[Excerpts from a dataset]
╔══
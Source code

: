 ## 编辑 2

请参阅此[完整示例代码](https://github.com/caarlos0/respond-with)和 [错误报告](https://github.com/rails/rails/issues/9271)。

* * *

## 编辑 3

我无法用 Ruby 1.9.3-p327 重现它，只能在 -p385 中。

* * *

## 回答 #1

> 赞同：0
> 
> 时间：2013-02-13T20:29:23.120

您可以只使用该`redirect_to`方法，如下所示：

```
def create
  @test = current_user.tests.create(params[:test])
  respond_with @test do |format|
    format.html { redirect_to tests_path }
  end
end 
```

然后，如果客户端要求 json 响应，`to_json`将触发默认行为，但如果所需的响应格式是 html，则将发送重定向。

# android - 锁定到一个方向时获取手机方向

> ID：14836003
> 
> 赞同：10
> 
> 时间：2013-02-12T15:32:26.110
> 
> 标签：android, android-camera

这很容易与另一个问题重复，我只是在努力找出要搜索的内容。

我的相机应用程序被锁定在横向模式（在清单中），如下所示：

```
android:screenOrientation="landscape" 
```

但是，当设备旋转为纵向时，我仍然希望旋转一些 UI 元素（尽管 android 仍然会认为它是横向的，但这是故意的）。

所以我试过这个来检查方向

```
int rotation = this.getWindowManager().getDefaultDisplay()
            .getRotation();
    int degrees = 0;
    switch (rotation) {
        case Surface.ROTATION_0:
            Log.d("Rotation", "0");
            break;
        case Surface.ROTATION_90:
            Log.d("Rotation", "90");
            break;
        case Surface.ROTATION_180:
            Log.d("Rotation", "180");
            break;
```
╚══
■ **Task brief**:
Working through the records, find each line containing the word "format" and copy it.

■ **Written answer**:
  respond_with @test do |format|
    format.html { redirect_to tests_path }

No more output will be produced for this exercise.